Wept the child tears of lead

for the scenes of depravity shone,

in times where all claim to be more

we show our true nature.

Fangs sharpened,

tearing at skin.

Claws tapered,

to hook and rip.

Words bartered back and forth

the innocent condemned.

My right, your right

we all scream for our perceived rights.

We jostle and push,

cattle in a stampede,

aimless, scared

trodding on those

who get in the way.

The path is lost again and again

the mores, the truths.

The compass of souls is broken. 

Never again to point us

in the right direction.

©Jay-lyn Doerksen

October 2/17

 

 

 

Lost

***Inspiration for this came out of a conversation with a friend who had sent my the lyrics to the song that ends Pink Floyd’s The Wall. I have never listened to it, well I have but never paid attention to the lyrics. As we messaged back and forth and the album was explained to me the words just began to flow.***

I once was a woman who was lost

stumbling through the darkness

wrapped in shadows and vines

unable to break free from the morass.

Paths shrouded in mystery

pain, despair, hunger and thirst

as I clawed my way forward

thorns scratching at my sides.

A crown of brambles sits low upon my brow

pricking the fine skin

trails of blood smear along my face

tears that I can no longer cry.

When sunlight does finally appear

driving away the gloom

the fog

the malaise I have suffered

I gasp in the clean fresh air

and am healed again.

©Jay-lyn Doerksen

September 24/17

 

The Voices Within

***Picture via Pintrest***

With tongue laced in acid

words drip venom down my chest

held deep within your binding spell

unable to tear myself away.

You rip me apart

words laden with bile and hatred

etching everlasting the loathing

that I carry within myself.

Voices dripping with disdain

a roar within my brain

ripping and tearing

the fragile fabric of ego

causing me to crumple in pain.

I raise my head

tears fleeing down my cheeks

defiant in the face of your abuse

pummelled by your voice no more.

 

©Jay-lyn Doerksen

September 16/17

Was he a girl?

This picture is the only one I have of my dad as a child. I once had more but they became water damaged and I had to dispose of them. My dad is the one on the left. With the blonde curls. He kinda looks like a girl.
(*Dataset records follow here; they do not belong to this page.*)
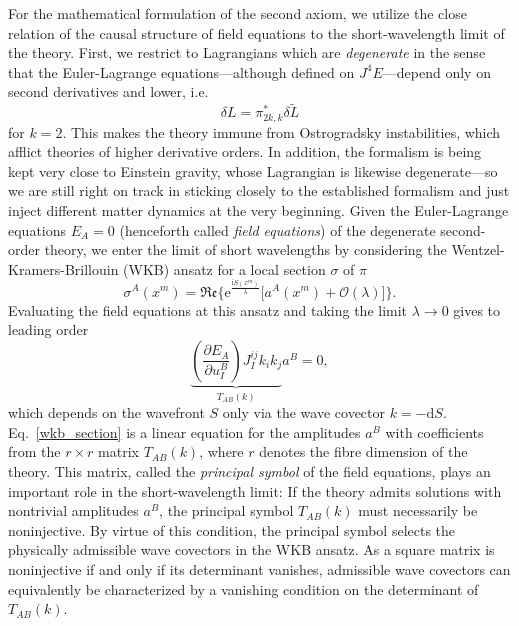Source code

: For the mathematical formulation of the second axiom, we utilize the close relation of the causal structure of field equations to the short-wavelength limit of the theory. \cite{D_ll_2018} First, we restrict to Lagrangians which are \emph{degenerate} in the sense that the Euler-Lagrange equations---although defined on $J^4E$---depend only on second derivatives and lower, i.e.
\begin{equation}
  \delta L = \pi^\ast_{2k,k}\delta \tilde L
\end{equation}
for $k=2$. This makes the theory immune from Ostrogradsky instabilities\cite{Ostrogradsky_1850}, which afflict theories of higher derivative orders. In addition, the formalism is being kept very close to Einstein gravity, whose Lagrangian is likewise degenerate---so we are still right on track in sticking closely to the established formalism and just inject different matter dynamics at the very beginning. Given the Euler-Lagrange equations $E_A=0$ (henceforth called \emph{field equations}) of the degenerate second-order theory, we enter the limit of short wavelengths by considering the Wentzel-Kramers-Brillouin (WKB) ansatz for a local section $\sigma$ of $\pi$
\begin{equation}\label{wkb_ansatz}
  \sigma^A(x^m) = \mathfrak{Re}\{ \mathrm e^\frac{\mathrm iS(x^m)}{\lambda} \lbrack a^A(x^m) + \mathcal O(\lambda)\rbrack \}.
\end{equation}
Evaluating the field equations at this ansatz and taking the limit $\lambda\rightarrow 0$ gives to leading order
\begin{equation}\label{wkb_section}
  \underbrace{\left(\frac{\partial E_A}{\partial u^B_I}\right)J^{ij}_Ik_ik_j}_{T_{AB}(k)}a^B = 0,
\end{equation}
which depends on the wavefront $S$ only via the wave covector $k=-\mathrm dS$. Eq.\ \ref{wkb_section} is a linear equation for the amplitudes $a^B$ with coefficients from the $r\times r$ matrix $T_{AB}(k)$, where $r$ denotes the fibre dimension of the theory. This matrix, called the \emph{principal symbol} of the field equations, plays an important role in the short-wavelength limit: If the theory admits solutions with nontrivial amplitudes $a^B$, the principal symbol $T_{AB}(k)$ must necessarily be noninjective. By virtue of this condition, the principal symbol selects the physically admissible wave covectors in the WKB ansatz. As a square matrix is noninjective if and only if its determinant vanishes, admissible wave covectors can equivalently be characterized by a vanishing condition on the determinant of $T_{AB}(k)$.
My Amma (Icelandic for grandma) really wanted a girl. She had my dad and my Uncle. Did she try to hide my dad’s masculinity for the formative years of his life? Or at least some twisted boy-girl version?

The only children my Amma bore were her two sons. And she so desperately wanted a daughter. Ironically my Uncle had two daughters. My dad had me. And my brother.

I have a couple of stories about my Amma from my uncle. My Aunt was not a fan of her mother-in-law. My mom has different stories and me, well I was her favorite so my glasses are rose colored.

Every time I have a thought regarding this character I am building I write it down. Thus far I have only had the two but I am beginning to view my dad differently. Or rather the fictional version I am building of him.

I must not paint my Amma as an evil villianess. I can only speculate as to what happened in her earlier life. We have no real on her.

My Afi (Icelandic for grandpa) is but a shadow to me. He passed away 1 month and 6 days before I was born. Came home drunk and fell down the basement stairs. Broke his back. Died of pneumonia.

My Amma and Afi shaped my dad.

Were one to look at my Uncle, respectable, looked after his family, never abandoning them to fate, you would never guess the family connection.

My dad? He is not an enigma. Not when I take my own reality of him, my mom’s and my brother’s and meld them.

He was a drunk. He left his family to fend for themselves. Never did he think how his actions affected his children. His wife.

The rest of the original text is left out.